Лайтнер ответил не сразу.
– Вы мне уже что-то говорили насчет генетического тестирования членов семьи, – подняв глаза, наконец произнес он. – Кажется, вы были не прочь обсудить этот вопрос с Райеном? Полагаю, не будет слишком преждевременно завести разговор завтра утром.
– Что ж, я готов. Но вы, надеюсь, понимаете, чем это им грозит. Вернее сказать, чем они рискуют. Если выяснится, что у них в роду существуют наследственные заболевания или предрасположенность к ним, это может очень на многое в их жизни повлиять, начиная от права избрания на определенные посты и кончая армейской службой. Да, я в самом деле хочу провести эти тесты. Но сейчас меня больше интересует Майкл Карри. И, кстати говоря, насчет этой дамы, покойной Гиффорд. Нельзя ли как-нибудь раздобыть ее медицинские данные? Словом, может, мы вместе займемся этим делом? Как я погляжу, Райен Мэйфейр довольно шустрый малый, голыми руками его не возьмешь. Вряд ли он согласится на полное генетическое исследование всей семьи. Но если согласится или окажет содействие, то будет последним дураком.
– К сожалению, не могу похвастаться, что пользуюсь большим его расположением. Если бы меня не связывали с Беатрис Мэйфейр теплые дружеские отношения, то я вызвал бы у него еще большую подозрительность, и не без причины.

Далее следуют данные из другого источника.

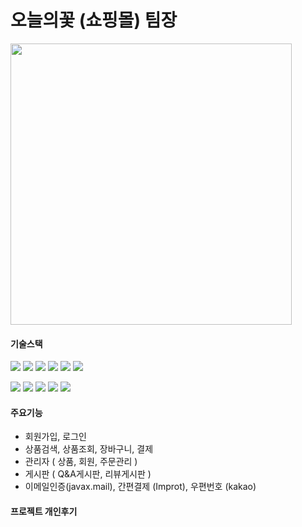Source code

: <h1>오늘의꽃 (쇼핑몰) 팀장</h1>

<img src="https://user-images.githubusercontent.com/112805025/226258329-41eb973e-5d8c-46b2-a1ef-21bdf45c015a.png" width="450">
 
<h4>기술스택</h4>
<p align="left">
<img src="https://img.shields.io/badge/-Java-007396?logo=java&logoColor=white&style=flat">
<img src="https://img.shields.io/badge/-JSP-007396?logo=java&logoColor=white&style=flat">
<img src="https://img.shields.io/badge/-jQuery-0769AD?logo=jquery&logoColor=white&style=flat">
<img src="https://img.shields.io/badge/-Spring-6DB33F?logo=spring&logoColor=white&style=flat">
<img src="https://img.shields.io/badge/-MyBatis-FF6F52?logo=mybatis&logoColor=white&style=flat">
<img src="https://img.shields.io/badge/-Oracle-F80000?logo=oracle&logoColor=white&style=flat">
</p>
<p align="left">
<img src="https://img.shields.io/badge/-HTML5-E34F26?logo=html5&logoColor=white&style=flat">
<img src="https://img.shields.io/badge/-CSS3-1572B6?logo=css3&logoColor=white&style=flat">
<img src="https://img.shields.io/badge/-JavaScript-F7DF1E?logo=javascript&logoColor=white&style=flat">
<img src="https://img.shields.io/badge/-Bootstrap-563D7C?logo=bootstrap&logoColor=white&style=flat">
<img src="https://img.shields.io/badge/-Tiles-3FBFBF?logo=apache&logoColor=white&style=flat">
 </p>
 <h4>주요기능</h4>
 <ul class="square">
   <li>회원가입, 로그인</li>
   <li>상품검색, 상품조회, 장바구니, 결제</li>
   <li>관리자 ( 상품, 회원, 주문관리 )</li>
   <li>게시판 ( Q&A게시판, 리뷰게시판 )</li>
   <li>이메일인증(javax.mail), 간편결제 (Improt), 우편번호 (kakao) </li>
</ul>
<h4>프로젝트 개인후기</h4>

Ларкин видел эту миловидную женщину прошлым утром, когда она приходила в отель, чтобы сообщить о трагедии, случившейся в Дестине. Изящная, со скромно зачесанными вверх волосами, она являла собой образчик наиболее удачной пластической операции по подтяжке кожи лица, из тех, что Ларкину вообще доводилось видеть. Правда, насколько он мог судить, это была не первая ее проба в этом направлении. У нее были яркие горящие глаза и красивой формы щеки; о ее возрасте напоминала лишь одна предательская морщинка, затесавшаяся между подбородком и гладкой, как у молодой женщины, шеей. Да, их с Лайтнером определенно связывали теплые отношения. Ларкин это заметил, когда был на поминках. Беатрис не отставала от Лайтнера ни на шаг, а он несколько раз ее нежно поцеловал. Хотелось бы Ларкину быть таким же счастливым в свои восемьдесят лет, если, конечно, ему удастся дожить до такого возраста. Однако вряд ли ему будет светить такая перспектива, если он вовремя не образумится и не бросит пить.